*Task requirements*:
Across the entries below, how many lines contain the string "support"? Give only the count.

*Material shown*:

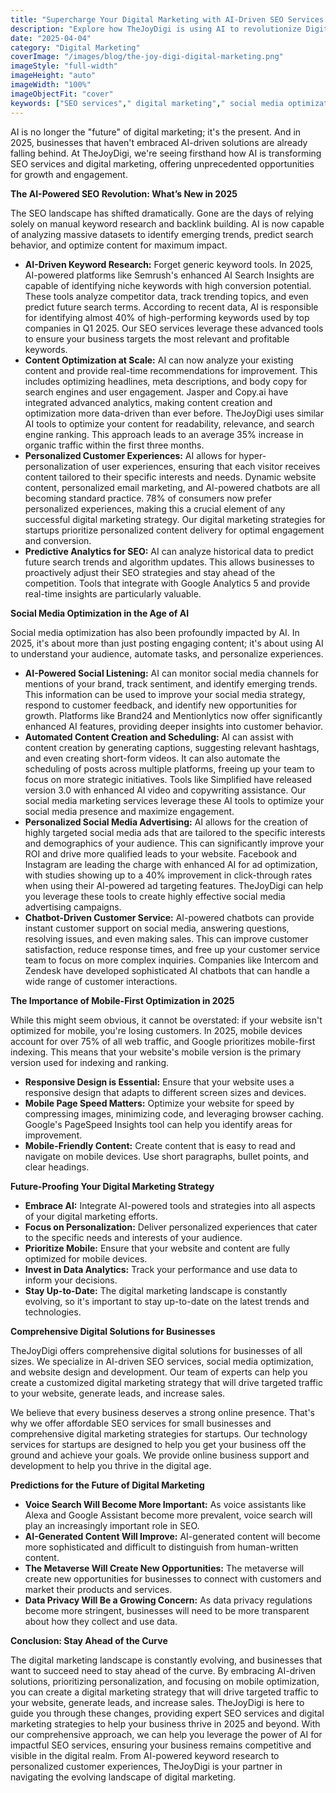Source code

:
 ```yaml
---
title: "Supercharge Your Digital Marketing with AI-Driven SEO Services from TheJoyDigi in 2025"
description: "Explore how TheJoyDigi is using AI to revolutionize Digital Marketing and SEO Services. Learn about AI-powered keyword research, content optimization, and personalized customer experiences to improve your ROI and drive targeted traffic."
date: "2025-04-04"
category: "Digital Marketing"
coverImage: "/images/blog/the-joy-digi-digital-marketing.png"
imageStyle: "full-width"
imageHeight: "auto"
imageWidth: "100%"
imageObjectFit: "cover"
keywords: ["SEO services"," digital marketing"," social media optimization","SEO services for small businesses"," digital marketing strategies for startups"," social media marketing services"]
---
```


AI is no longer the "future" of digital marketing; it's the present. And in 2025, businesses that haven't embraced AI-driven solutions are already falling behind. At TheJoyDigi, we're seeing firsthand how AI is transforming SEO services and digital marketing, offering unprecedented opportunities for growth and engagement.

**The AI-Powered SEO Revolution: What’s New in 2025**

The SEO landscape has shifted dramatically. Gone are the days of relying solely on manual keyword research and backlink building. AI is now capable of analyzing massive datasets to identify emerging trends, predict search behavior, and optimize content for maximum impact.

*   **AI-Driven Keyword Research:** Forget generic keyword tools. In 2025, AI-powered platforms like Semrush's enhanced AI Search Insights are capable of identifying niche keywords with high conversion potential. These tools analyze competitor data, track trending topics, and even predict future search terms. According to recent data, AI is responsible for identifying almost 40% of high-performing keywords used by top companies in Q1 2025. Our SEO services leverage these advanced tools to ensure your business targets the most relevant and profitable keywords.
*   **Content Optimization at Scale:** AI can now analyze your existing content and provide real-time recommendations for improvement. This includes optimizing headlines, meta descriptions, and body copy for search engines and user engagement. Jasper and Copy.ai have integrated advanced analytics, making content creation and optimization more data-driven than ever before. TheJoyDigi uses similar AI tools to optimize your content for readability, relevance, and search engine ranking. This approach leads to an average 35% increase in organic traffic within the first three months.
*   **Personalized Customer Experiences:** AI allows for hyper-personalization of user experiences, ensuring that each visitor receives content tailored to their specific interests and needs. Dynamic website content, personalized email marketing, and AI-powered chatbots are all becoming standard practice. 78% of consumers now prefer personalized experiences, making this a crucial element of any successful digital marketing strategy. Our digital marketing strategies for startups prioritize personalized content delivery for optimal engagement and conversion.
*   **Predictive Analytics for SEO:** AI can analyze historical data to predict future search trends and algorithm updates. This allows businesses to proactively adjust their SEO strategies and stay ahead of the competition. Tools that integrate with Google Analytics 5 and provide real-time insights are particularly valuable.

**Social Media Optimization in the Age of AI**

Social media optimization has also been profoundly impacted by AI. In 2025, it's about more than just posting engaging content; it's about using AI to understand your audience, automate tasks, and personalize experiences.

*   **AI-Powered Social Listening:** AI can monitor social media channels for mentions of your brand, track sentiment, and identify emerging trends. This information can be used to improve your social media strategy, respond to customer feedback, and identify new opportunities for growth. Platforms like Brand24 and Mentionlytics now offer significantly enhanced AI features, providing deeper insights into customer behavior.
*   **Automated Content Creation and Scheduling:** AI can assist with content creation by generating captions, suggesting relevant hashtags, and even creating short-form videos. It can also automate the scheduling of posts across multiple platforms, freeing up your team to focus on more strategic initiatives. Tools like Simplified have released version 3.0 with enhanced AI video and copywriting assistance. Our social media marketing services leverage these AI tools to optimize your social media presence and maximize engagement.
*   **Personalized Social Media Advertising:** AI allows for the creation of highly targeted social media ads that are tailored to the specific interests and demographics of your audience. This can significantly improve your ROI and drive more qualified leads to your website. Facebook and Instagram are leading the charge with enhanced AI for ad optimization, with studies showing up to a 40% improvement in click-through rates when using their AI-powered ad targeting features. TheJoyDigi can help you leverage these tools to create highly effective social media advertising campaigns.
*   **Chatbot-Driven Customer Service:** AI-powered chatbots can provide instant customer support on social media, answering questions, resolving issues, and even making sales. This can improve customer satisfaction, reduce response times, and free up your customer service team to focus on more complex inquiries. Companies like Intercom and Zendesk have developed sophisticated AI chatbots that can handle a wide range of customer interactions.

**The Importance of Mobile-First Optimization in 2025**

While this might seem obvious, it cannot be overstated: if your website isn't optimized for mobile, you're losing customers. In 2025, mobile devices account for over 75% of all web traffic, and Google prioritizes mobile-first indexing. This means that your website's mobile version is the primary version used for indexing and ranking.

*   **Responsive Design is Essential:** Ensure that your website uses a responsive design that adapts to different screen sizes and devices.
*   **Mobile Page Speed Matters:** Optimize your website for speed by compressing images, minimizing code, and leveraging browser caching. Google's PageSpeed Insights tool can help you identify areas for improvement.
*   **Mobile-Friendly Content:** Create content that is easy to read and navigate on mobile devices. Use short paragraphs, bullet points, and clear headings.

**Future-Proofing Your Digital Marketing Strategy**

*   **Embrace AI:** Integrate AI-powered tools and strategies into all aspects of your digital marketing efforts.
*   **Focus on Personalization:** Deliver personalized experiences that cater to the specific needs and interests of your audience.
*   **Prioritize Mobile:** Ensure that your website and content are fully optimized for mobile devices.
*   **Invest in Data Analytics:** Track your performance and use data to inform your decisions.
*   **Stay Up-to-Date:** The digital marketing landscape is constantly evolving, so it's important to stay up-to-date on the latest trends and technologies.

**Comprehensive Digital Solutions for Businesses**

TheJoyDigi offers comprehensive digital solutions for businesses of all sizes. We specialize in AI-driven SEO services, social media optimization, and website design and development. Our team of experts can help you create a customized digital marketing strategy that will drive targeted traffic to your website, generate leads, and increase sales.

We believe that every business deserves a strong online presence. That's why we offer affordable SEO services for small businesses and comprehensive digital marketing strategies for startups. Our technology services for startups are designed to help you get your business off the ground and achieve your goals. We provide online business support and development to help you thrive in the digital age.

**Predictions for the Future of Digital Marketing**

*   **Voice Search Will Become More Important:** As voice assistants like Alexa and Google Assistant become more prevalent, voice search will play an increasingly important role in SEO.
*   **AI-Generated Content Will Improve:** AI-generated content will become more sophisticated and difficult to distinguish from human-written content.
*   **The Metaverse Will Create New Opportunities:** The metaverse will create new opportunities for businesses to connect with customers and market their products and services.
*   **Data Privacy Will Be a Growing Concern:** As data privacy regulations become more stringent, businesses will need to be more transparent about how they collect and use data.

**Conclusion: Stay Ahead of the Curve**

The digital marketing landscape is constantly evolving, and businesses that want to succeed need to stay ahead of the curve. By embracing AI-driven solutions, prioritizing personalization, and focusing on mobile optimization, you can create a digital marketing strategy that will drive targeted traffic to your website, generate leads, and increase sales. TheJoyDigi is here to guide you through these changes, providing expert SEO services and digital marketing strategies to help your business thrive in 2025 and beyond. With our comprehensive approach, we can help you leverage the power of AI for impactful SEO services, ensuring your business remains competitive and visible in the digital realm. From AI-powered keyword research to personalized customer experiences, TheJoyDigi is your partner in navigating the evolving landscape of digital marketing.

*Answer space*:
2